## EXERCISE
Output nothing but the lines from the first line of the listing below through the line containing "Why the end", printed exactly and free of pictures.

## LISTED RECORDS
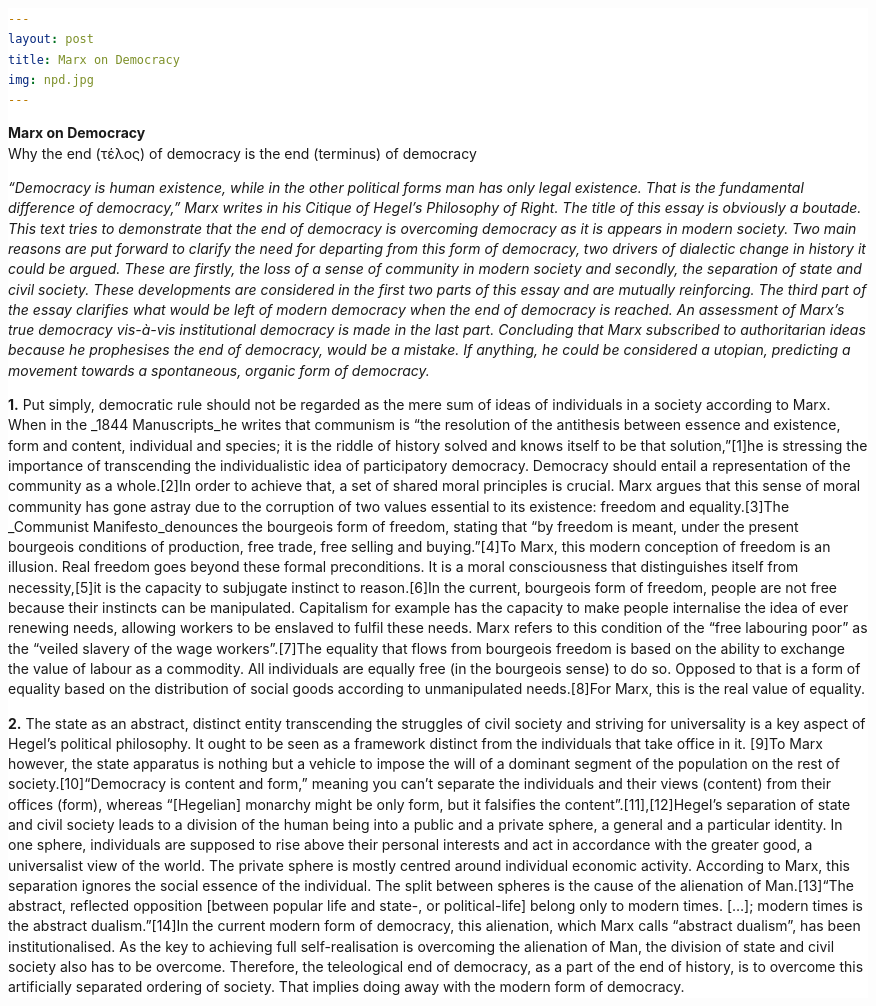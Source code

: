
 ```yaml
---
layout: post
title: Marx on Democracy
img: npd.jpg
---
```


<p><strong>Marx on Democracy</strong><br>
Why the end (τέλος) of democracy is the end (terminus) of democracy</p>
<p><em>“Democracy is human existence, while in the other political forms man has only legal existence. That is the fundamental difference of democracy,” Marx writes in his Citique of Hegel’s Philosophy of Right. The title of this essay is obviously a boutade. This text tries to demonstrate that the end of democracy is overcoming democracy as it is appears in modern society. Two main reasons are put forward to clarify the need for departing from this form of democracy, two drivers of dialectic change in history it could be argued. These are firstly, the loss of a sense of community in modern society and secondly, the separation of state and civil society. These developments are considered in the first two parts of this essay and are mutually reinforcing. The third part of the essay clarifies what would be left of modern democracy when the end of democracy is reached. An assessment of Marx’s true democracy vis-à-vis institutional democracy is made in the last part. Concluding that Marx subscribed to authoritarian ideas because he prophesises the end of democracy, would be a mistake. If anything, he could be considered a utopian, predicting a movement towards a spontaneous, organic form of democracy.</em></p>
<p><strong>1.</strong> Put simply, democratic rule should not be regarded as the mere sum of ideas of individuals in a society according to Marx. When in the  _1844 Manuscripts_he writes that communism is “the resolution of the antithesis between essence and existence, form and content, individual and species; it is the riddle of history solved and knows itself to be that solution,”[1]he is stressing the importance of transcending the individualistic idea of participatory democracy. Democracy should entail a representation of the community as a whole.[2]In order to achieve that, a set of shared moral principles is crucial. Marx argues that this sense of moral community has gone astray due to the corruption of two values essential to its existence: freedom and equality.[3]The  _Communist Manifesto_denounces the bourgeois form of freedom, stating that “by freedom is meant, under the present bourgeois conditions of production, free trade, free selling and buying.”[4]To Marx, this modern conception of freedom is an illusion. Real freedom goes beyond these formal preconditions. It is a moral consciousness that distinguishes itself from necessity,[5]it is the capacity to subjugate instinct to reason.[6]In the current, bourgeois form of freedom, people are not free because their instincts can be manipulated. Capitalism for example has the capacity to make people internalise the idea of ever renewing needs, allowing workers to be enslaved to fulfil these needs. Marx refers to this condition of the “free labouring poor” as the “veiled slavery of the wage workers”.[7]The equality that flows from bourgeois freedom is based on the ability to exchange the value of labour as a commodity. All individuals are equally free (in the bourgeois sense) to do so. Opposed to that is a form of equality based on the distribution of social goods according to unmanipulated needs.[8]For Marx, this is the real value of equality.</p>
<p><strong>2.</strong> The state as an abstract, distinct entity transcending the struggles of civil society and striving for universality is a key aspect of Hegel’s political philosophy. It ought to be seen as  a framework distinct from the individuals that take office in it.  [9]To Marx however, the state apparatus is nothing but a vehicle to impose the will of a dominant segment of the population on the rest of society.[10]“Democracy is content and form,” meaning you can’t separate the individuals and their views (content) from their offices (form), whereas “[Hegelian] monarchy might be only form, but it falsifies the content”.[11],[12]Hegel’s separation of state and civil society leads to a division of the human being into a public and a private sphere, a general and a particular identity. In one sphere, individuals are supposed to rise above their personal interests and act in accordance with the greater good, a universalist view of the world. The private sphere is mostly centred around individual economic activity. According to Marx, this separation ignores the social essence of the individual. The split between spheres is the cause of the alienation of Man.[13]“The abstract, reflected opposition [between popular life and state-, or political-life] belong only to modern times. […]; modern times is the abstract dualism.”[14]In the current modern form of democracy, this alienation, which Marx calls “abstract dualism”, has been institutionalised. As the key to achieving full self-realisation is overcoming the alienation of Man, the division of state and civil society also has to be overcome. Therefore, the teleological end of democracy, as a part of the end of history, is to overcome this artificially separated ordering of society. That implies doing away with the modern form of democracy.</p>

## ANSWER TO THIS TASK
Source code

:
 ```yaml
---
layout: post
title: Marx on Democracy
img: npd.jpg
---
```


<p><strong>Marx on Democracy</strong><br>
Why the end (τέλος) of democracy is the end (terminus) of democracy</p>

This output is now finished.